Product Marketing Series A DevOps SaaS $6M ARR

"They had traffic.
They had trials.
But no conversions."

Here's how a messaging mismatch was silently killing 3× revenue growth — and how fixing the audience, not the product, created $1.1M ARR in 4 months.

Industry
DevOps / Developer Tools
Stage
Series A
ARR
$6M
Team Size
~85 people
Engagement
4 months
Key Results
3.2×
Trial-to-paid conversion lift
1.2% → 3.8%
$1.1M
ARR added in 4 months
+217%
Right-fit pipeline growth
−28%
Average sales cycle reduction
The Situation

Everything looked fine.
On paper.

When this team came to me, they had just closed their Series A. $6M ARR, strong product-market fit signals, good NPS, healthy trial volume. The typical story you'd expect from a DevOps tool that engineering teams actually used and liked.

But there was a number that kept them up at night: 1.2% trial-to-paid conversion. Every month, hundreds of engineering teams were starting trials. And 98.8% of them were leaving without paying.

The leadership team had a theory: onboarding. So they'd spent 6 months rebuilding the onboarding flow. They hired an onboarding specialist. They added tooltips, walkthroughs, email sequences. Conversion barely moved.

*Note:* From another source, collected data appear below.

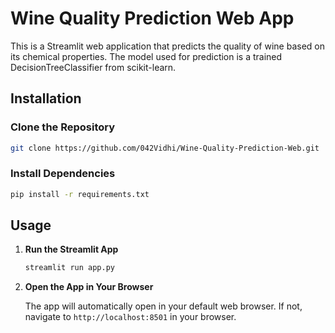 # Wine Quality Prediction Web App

This is a Streamlit web application that predicts the quality of wine based on its chemical properties. The model used for prediction is a trained DecisionTreeClassifier from scikit-learn.

## Installation

### Clone the Repository

```sh
git clone https://github.com/042Vidhi/Wine-Quality-Prediction-Web.git
```

### Install Dependencies

```sh
pip install -r requirements.txt
```

## Usage

1. **Run the Streamlit App**

    ```sh
    streamlit run app.py
    ```

2. **Open the App in Your Browser**

   The app will automatically open in your default web browser. If not, navigate to `http://localhost:8501` in your browser.

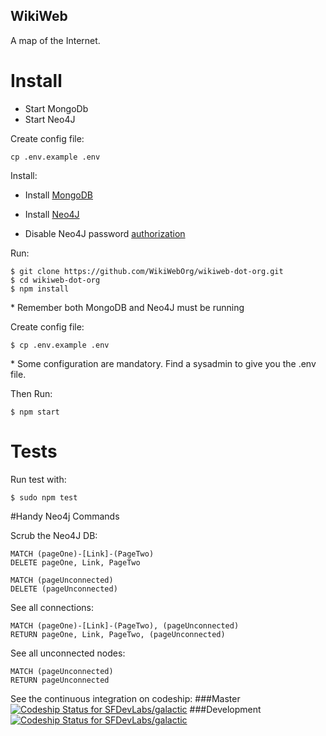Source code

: 
## WikiWeb

A map of the Internet.

# Install

 - Start MongoDb
 - Start Neo4J

Create config file:

```
cp .env.example .env
```

Install:

* Install [MongoDB](https://www.mongodb.com/download-center#community)

* Install [Neo4J](https://neo4j.com/download/)

* Disable Neo4J password [authorization](http://stackoverflow.com/questions/29096616/how-to-disable-basic-auth-on-neo4j-2-2-0-rc01)

Run:

```
$ git clone https://github.com/WikiWebOrg/wikiweb-dot-org.git
$ cd wikiweb-dot-org
$ npm install
```

\* Remember both MongoDB and Neo4J must be running

Create config file:

```
$ cp .env.example .env
```
\* Some configuration are mandatory. Find a sysadmin to give you the .env file.

Then Run:

```
$ npm start
```
# Tests
Run test with:

	$ sudo npm test

#Handy Neo4j Commands

Scrub the Neo4J DB:

``` Neo4j
MATCH (pageOne)-[Link]-(PageTwo)
DELETE pageOne, Link, PageTwo

MATCH (pageUnconnected)
DELETE (pageUnconnected)
```

See all connections:

``` Neo4j
MATCH (pageOne)-[Link]-(PageTwo), (pageUnconnected)
RETURN pageOne, Link, PageTwo, (pageUnconnected)
```

See all unconnected nodes:

``` Neo4j
MATCH (pageUnconnected)
RETURN pageUnconnected
```


See the continuous integration on codeship:
###Master
[ ![Codeship Status for SFDevLabs/galactic](https://codeship.com/projects/e11ce800-0103-0134-bf1e-2e7e86e65593/status?branch=master)](https://codeship.com/projects/153417)
###Development
[ ![Codeship Status for SFDevLabs/galactic](https://codeship.com/projects/e11ce800-0103-0134-bf1e-2e7e86e65593/status?branch=development)](https://codeship.com/projects/153417)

They were doing everything right. But nothing was working. And the investor pressure was mounting.

What they believed

"Our product is solid. Users love it once they get it. We just need to do a better job of showing them how to use it."

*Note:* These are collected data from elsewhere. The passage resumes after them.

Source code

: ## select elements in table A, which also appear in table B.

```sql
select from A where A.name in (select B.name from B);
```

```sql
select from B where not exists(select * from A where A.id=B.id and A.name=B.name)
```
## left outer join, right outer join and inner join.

— CEO's framing coming into the engagement

The Real Problem

They were doing everything right.
For the wrong buyer.

Better onboarding couldn't fix this. Because the problem wasn't in the product — it was in who they were trying to reach with their messaging, and who was actually making purchase decisions.

🎯
Messaging Written for the Wrong Person
All copy, landing pages, and trial sequences were written for CTOs and engineering VPs — the people who would eventually approve the budget. But no one was speaking to engineering managers, who were actually evaluating and championing the tool.
🔀
No Internal Champion Activation
Trials were started by individual engineers who loved the product. But nothing in the conversion flow helped them build the internal case to their manager. The tool got recommended, then stalled — and eventually abandoned.
📊
Features, Not Outcomes
Every touchpoint described what the product did. Almost nothing described what life looked like after you paid for it — specifically for an engineering manager who needed to justify the spend and show ROI to their director.
Urgency Completely Absent
Trials were 14 days. But there was no reason to convert at day 7, 10, or 14. No trigger events surfaced. No cost-of-inaction message. Prospects would "think about it" and never come back.
The Diagnosis

This is where most SaaS companies
get it wrong.

They assume conversion is a product problem. Or an onboarding problem. It's almost never either of those things.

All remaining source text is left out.